Invasive lobular carcinomas can be treated in several ways including using Mammogram

Diagnosing invasive lobular carcinomas early is essential in solving the problem of this disease. This can be done by conducting various tests and procedures applicable in the diagnosis of invasive lobular carcinoma. Such tests and procedures may include:

  • Mammogram. A mammogram creates an X-ray image of your breast. Invasive lobular carcinoma is less likely to be detected on a mammogram than other types of breast cancer are. Still, a mammogram is a useful diagnostic test.
  • Ultrasound. Ultrasound uses sound waves to create pictures of your breast. It is however important to note that, it may be difficult to detect any presence of invasive lobular carcinoma using ultrasound in relation to the very many other types of breast cancer.

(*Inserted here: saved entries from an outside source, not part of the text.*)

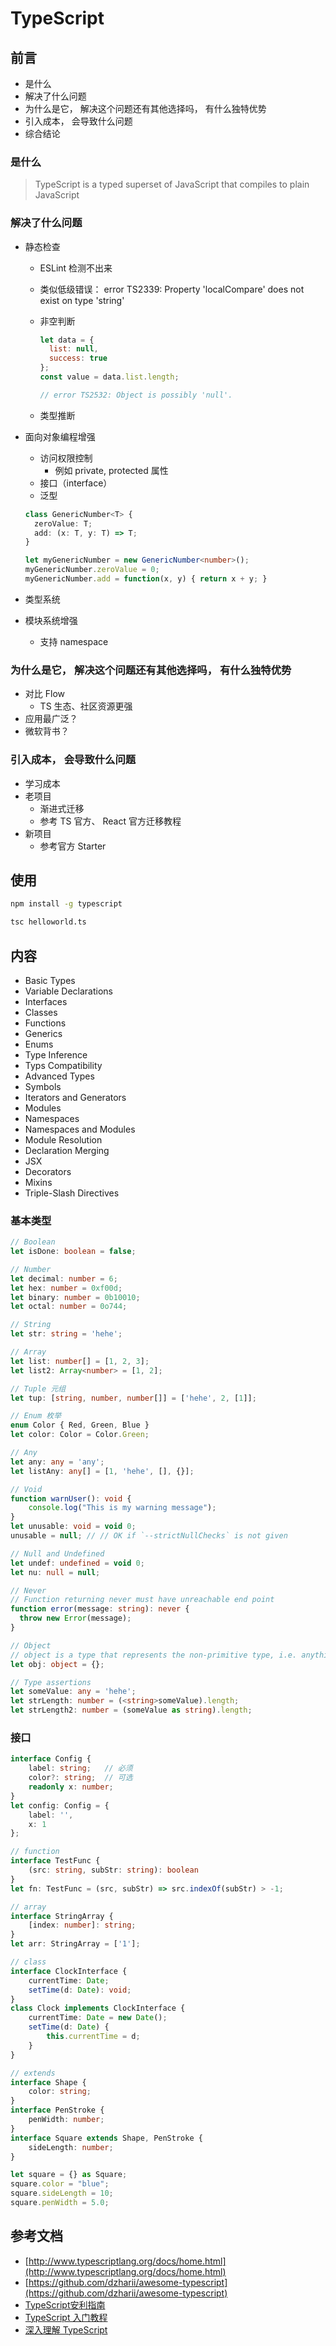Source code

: # TypeScript

## 前言
* 是什么
* 解决了什么问题
* 为什么是它， 解决这个问题还有其他选择吗， 有什么独特优势
* 引入成本， 会导致什么问题
* 综合结论

### 是什么

> TypeScript is a typed superset of JavaScript that compiles to plain JavaScript

### 解决了什么问题

* 静态检查
  * ESLint 检测不出来
  * 类似低级错误： error TS2339: Property 'localCompare' does not exist on type 'string'
  * 非空判断

    ```js
    let data = {
      list: null,
      success: true
    };
    const value = data.list.length;

    // error TS2532: Object is possibly 'null'.
    ```
  * 类型推断
* 面向对象编程增强
  * 访问权限控制
    * 例如 private, protected 属性
  * 接口（interface）
  * 泛型

  ```ts
  class GenericNumber<T> {
    zeroValue: T;
    add: (x: T, y: T) => T;
  }

  let myGenericNumber = new GenericNumber<number>();
  myGenericNumber.zeroValue = 0;
  myGenericNumber.add = function(x, y) { return x + y; }
  ```

* 类型系统
* 模块系统增强
  * 支持 namespace

### 为什么是它， 解决这个问题还有其他选择吗， 有什么独特优势

* 对比 Flow
  * TS 生态、社区资源更强
* 应用最广泛？
* 微软背书？

### 引入成本， 会导致什么问题

* 学习成本
* 老项目
  * 渐进式迁移
  * 参考 TS 官方、 React 官方迁移教程
* 新项目
  * 参考官方 Starter



## 使用

```sh
npm install -g typescript

tsc helloworld.ts
```

## 内容

* Basic Types
* Variable Declarations
* Interfaces
* Classes
* Functions
* Generics
* Enums
* Type Inference
* Typs Compatibility
* Advanced Types
* Symbols
* Iterators and Generators
* Modules
* Namespaces
* Namespaces and Modules
* Module Resolution
* Declaration Merging
* JSX
* Decorators
* Mixins
* Triple-Slash Directives

### 基本类型

```ts
// Boolean
let isDone: boolean = false;

// Number
let decimal: number = 6;
let hex: number = 0xf00d;
let binary: number = 0b10010;
let octal: number = 0o744;

// String
let str: string = 'hehe';

// Array
let list: number[] = [1, 2, 3];
let list2: Array<number> = [1, 2];

// Tuple 元组
let tup: [string, number, number[]] = ['hehe', 2, [1]];

// Enum 枚举
enum Color { Red, Green, Blue }
let color: Color = Color.Green;

// Any
let any: any = 'any';
let listAny: any[] = [1, 'hehe', [], {}];

// Void
function warnUser(): void {
    console.log("This is my warning message");
}
let unusable: void = void 0;
unusable = null; // // OK if `--strictNullChecks` is not given

// Null and Undefined
let undef: undefined = void 0;
let nu: null = null;

// Never
// Function returning never must have unreachable end point
function error(message: string): never {
  throw new Error(message);
}

// Object
// object is a type that represents the non-primitive type, i.e. anything that is not number, string, boolean, symbol, null, or undefined
let obj: object = {};

// Type assertions
let someValue: any = 'hehe';
let strLength: number = (<string>someValue).length;
let strLength2: number = (someValue as string).length;
```

### 接口

```ts
interface Config {
    label: string;   // 必须
    color?: string;  // 可选
    readonly x: number;
}
let config: Config = {
    label: '',
    x: 1
};

// function
interface TestFunc {
    (src: string, subStr: string): boolean
}
let fn: TestFunc = (src, subStr) => src.indexOf(subStr) > -1;

// array
interface StringArray {
    [index: number]: string;
}
let arr: StringArray = ['1'];

// class
interface ClockInterface {
    currentTime: Date;
    setTime(d: Date): void;
}
class Clock implements ClockInterface {
    currentTime: Date = new Date();
    setTime(d: Date) {
        this.currentTime = d;
    }
}

// extends
interface Shape {
    color: string;
}
interface PenStroke {
    penWidth: number;
}
interface Square extends Shape, PenStroke {
    sideLength: number;
}

let square = {} as Square;
square.color = "blue";
square.sideLength = 10;
square.penWidth = 5.0;
```


## 参考文档
* [http://www.typescriptlang.org/docs/home.html](http://www.typescriptlang.org/docs/home.html)
* [https://github.com/dzharii/awesome-typescript](https://github.com/dzharii/awesome-typescript)
* [TypeScript安利指南](https://juejin.im/post/5d8efeace51d45782b0c1bd6)
* [TypeScript 入门教程](https://github.com/xcatliu/typescript-tutorial/blob/master/README.md)
* [深入理解 TypeScript](https://jkchao.github.io/typescript-book-chinese/)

  • Magnetic resonance imaging (MRI). This (MRI) uses a strong magnetic field to create a picture of the patient’s breast. A breast MRI may help in evaluating an area of concern when mammogram and ultrasound are inconclusive. Besides that, it is also essential in helping determine the extent of the cancer within the breast.
  • Removing a sample of tissue for testing. Where an abnormality is detected on the breast, an oncologist may depending on the emerging abnormality, recommend a biopsy procedure to remove a sample of suspicious breast tissue for laboratory testing. A breast biopsy can be done using a needle to draw out fluid or tissue from the breast, or breast tissue can be removed surgically. The result from the laboratory will then be analysed for the determination of the next best cause of treatment.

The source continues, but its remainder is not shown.